Transparently supporting external Artifacts in Jenkins

One of the first pain points many organizations endure when scaling Jenkins is the rapid accumulation of artifacts on their master’s filesystem. Artifacts are typically built packages such as .jar, .tar.gz, or .img files, which are useful to persist after a Pipeline Run has completed for later review as necessary. The problem that manifests over time, is quite predictable, archived artifacts incur significant disk usage on the master’s filesystem and the network traffic necessary to store and serve the artifacts becomes a non-trivial problem for the availability of the Jenkins master.

Perhaps one of my “favorite” (read: not my favorite) responses from the “Not Actually Helpful Brigade” to questions or concerns about scaling artifact storage on the Jenkins mailing list is something along the lines: “Archived artifacts aren’t supposed to be used like that, you should really be using Artifactory or Nexus.”

Not. Actually. Helpful.

One of my number one pet-peeves with any piece of software is when people tell me that I’m using it wrong. No. If I’m not supposed to use Jenkins in this fashion, and Jenkins doesn’t prevent me from doing so, that’s a bug in Jenkins, full stop.

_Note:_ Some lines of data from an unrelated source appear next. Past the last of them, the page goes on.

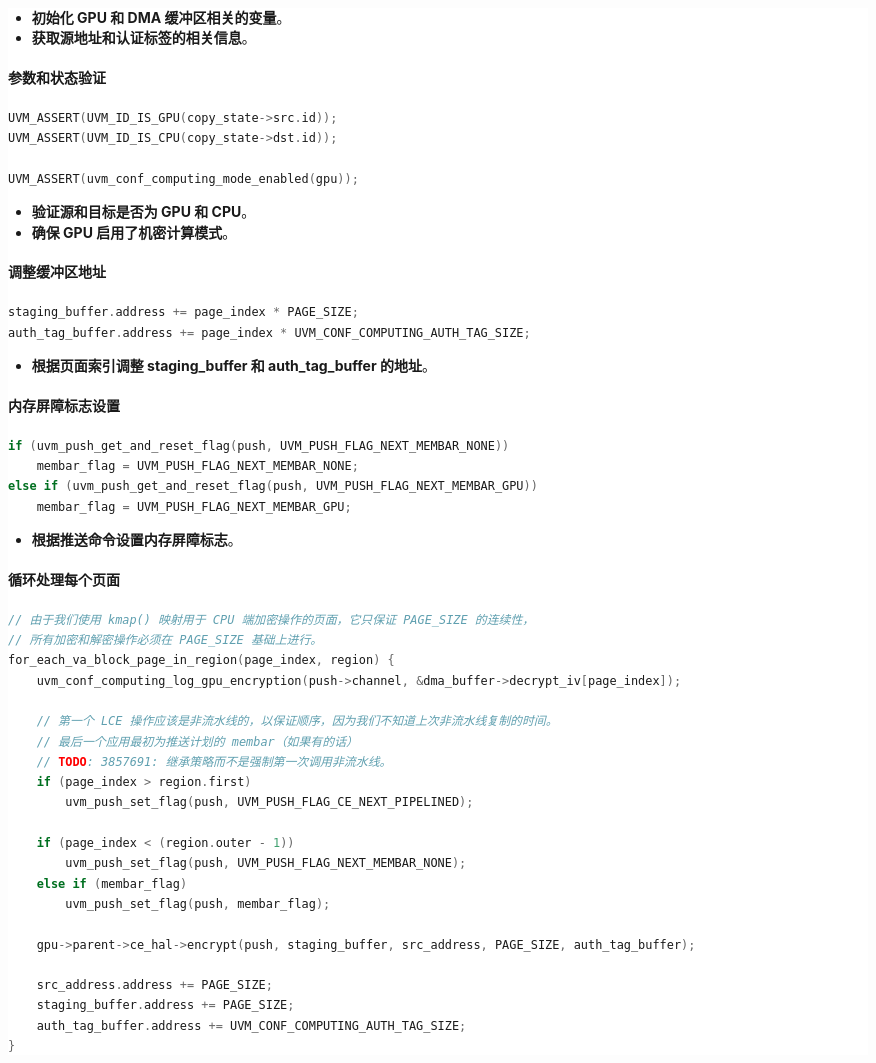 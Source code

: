 - **初始化 GPU 和 DMA 缓冲区相关的变量**。
- **获取源地址和认证标签的相关信息**。

#### 参数和状态验证

```c
UVM_ASSERT(UVM_ID_IS_GPU(copy_state->src.id));
UVM_ASSERT(UVM_ID_IS_CPU(copy_state->dst.id));

UVM_ASSERT(uvm_conf_computing_mode_enabled(gpu));
```

- **验证源和目标是否为 GPU 和 CPU**。
- **确保 GPU 启用了机密计算模式**。

#### 调整缓冲区地址

```c
staging_buffer.address += page_index * PAGE_SIZE;
auth_tag_buffer.address += page_index * UVM_CONF_COMPUTING_AUTH_TAG_SIZE;
```

- **根据页面索引调整 staging_buffer 和 auth_tag_buffer 的地址**。

#### 内存屏障标志设置

```c
if (uvm_push_get_and_reset_flag(push, UVM_PUSH_FLAG_NEXT_MEMBAR_NONE))
    membar_flag = UVM_PUSH_FLAG_NEXT_MEMBAR_NONE;
else if (uvm_push_get_and_reset_flag(push, UVM_PUSH_FLAG_NEXT_MEMBAR_GPU))
    membar_flag = UVM_PUSH_FLAG_NEXT_MEMBAR_GPU;
```

- **根据推送命令设置内存屏障标志**。

#### 循环处理每个页面

```c
// 由于我们使用 kmap() 映射用于 CPU 端加密操作的页面，它只保证 PAGE_SIZE 的连续性，
// 所有加密和解密操作必须在 PAGE_SIZE 基础上进行。
for_each_va_block_page_in_region(page_index, region) {
    uvm_conf_computing_log_gpu_encryption(push->channel, &dma_buffer->decrypt_iv[page_index]);

    // 第一个 LCE 操作应该是非流水线的，以保证顺序，因为我们不知道上次非流水线复制的时间。
    // 最后一个应用最初为推送计划的 membar（如果有的话）
    // TODO: 3857691: 继承策略而不是强制第一次调用非流水线。
    if (page_index > region.first)
        uvm_push_set_flag(push, UVM_PUSH_FLAG_CE_NEXT_PIPELINED);

    if (page_index < (region.outer - 1))
        uvm_push_set_flag(push, UVM_PUSH_FLAG_NEXT_MEMBAR_NONE);
    else if (membar_flag)
        uvm_push_set_flag(push, membar_flag);

    gpu->parent->ce_hal->encrypt(push, staging_buffer, src_address, PAGE_SIZE, auth_tag_buffer);

    src_address.address += PAGE_SIZE;
    staging_buffer.address += PAGE_SIZE;
    auth_tag_buffer.address += UVM_CONF_COMPUTING_AUTH_TAG_SIZE;
}
```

While discussing this a bit with my crazy-idea co-conspirator Jimbo, I came to a delightfully devious idea: what if I could transparently make artifact archival external to Jenkins?

Traditionally in Jenkins people solve problems with plugins. I hate plugins. I hate to write them. I hate managing their N-different upgrade lifecycles in Jenkins environments I maintain. I hate that “write a plugin” is the de-facto answer given to many who wish to do interesting things in Jenkins.

I do, however, love Jenkins Pipeline. I love writing Jenkins Pipeline. I love that I can put Jenkins Pipelines in a Jenkinsfile and check it into my source repo. I love that I can do many interesting things with Jenkins via Pipelines.

Implementing crazy things

Pipeline provides two steps, archive which was deprecated against all sensible logic, and archiveArtifacts which does the exact same thing with more arguments and verbosity. Starting with the overriding built-in steps pattern, which I discussed last August, I set about re-implementing these two steps in a Shared Library

Part of the challenge with implementing a Pipeline Shared Library is that the Groovy code implemented in them executes within the Jenkins master JVM, whereas Pipeline steps execute within the Jenkins agent JVM. The consequence of this is that I cannot simply load a Java library which supports uploading files to Azure Blob Storage (for example) because when that code would execute, it would be executing inside the Jenkins master rather than the agent and therefore would not have access to the filesystem.

Approaching this problem from a slightly different angle: I need to be able to get “my” Pipeline Shared Library code to execute on the agent in order to have access to the filesystem. Reaching into my Pipeline bag of tricks, which looks suspiciously similar to my Pipeline pit of despair, I grabbed the built-in libraryResource step which can “Load a resource file from a shared library.” The following snippet of (Scripted Pipeline) code will allow me to drop code onto an agent for execution:

    String uploadScript =  libraryResource 'io/codevalet/externalartifacts/upload-file-azure.sh'
    writeFile file: 'my-special-script', text: uploadScript
    sh 'bash my-special-script'

Overriding archiveArtifacts is only half of the solution however, from the web UI in Jenkins, end-users should still be able to access the archived artifacts.

Included in my override is code which will generate an HTML file with a redirect to the artifact in Azure, and use the actual built-in archiveArtifacts to store that. Presently I don’t have a more elegant solution for a “artifact pointer” but I’m sure that could be solved via an actual plugin :).

By defining some environment variables and credentials at an administrative level, to indicate where artifacts should be stored, and by using the “Load Implicitly” pattern discussed in the overriding built-in steps blog post, I can override the artifact archival for end-users in my Jenkins environment.

Finished product

Future work

My current work-in-progress relies on a crazy Bash script for uploading files to Azure, which means it has some system dependencies and does not work on Windows. I plan to work around this by implementing the artifact upload with Go and embedding Go binaries in the Shared Library for delivery with libraryResource.

The other bit of future work I would like to implement is unarchive, which is actually a real built-in step in Pipeline, but doesn’t seem to actually be usable in any tangible sense. There are some cross-Pipeline use-cases for “unarchiving” an artifact for re-use, which is currently not well supported in Pipeline.

Another potential area of exploration would be overriding stash and unstash steps to use this external artifact storage mechanism to avoid some of the Remoting performance penalties which are associated with larger stashes.

Conclusion

. After a night of fervent hacking on this experiment, I cannot yet confidently state whether it’s a terrible or brilliant idea. I do think this approach has the potential to be an “easy win” for making Jenkins more scalable, without requiring significant surgery in Jenkins core or the surrounding plugins.

Assuming this pattern has potential, I can imagine it being trivial to support S3, Azure Blob Storage, Swift, and any number of other storage backends. If they can be supported via a simple Go program, then why not!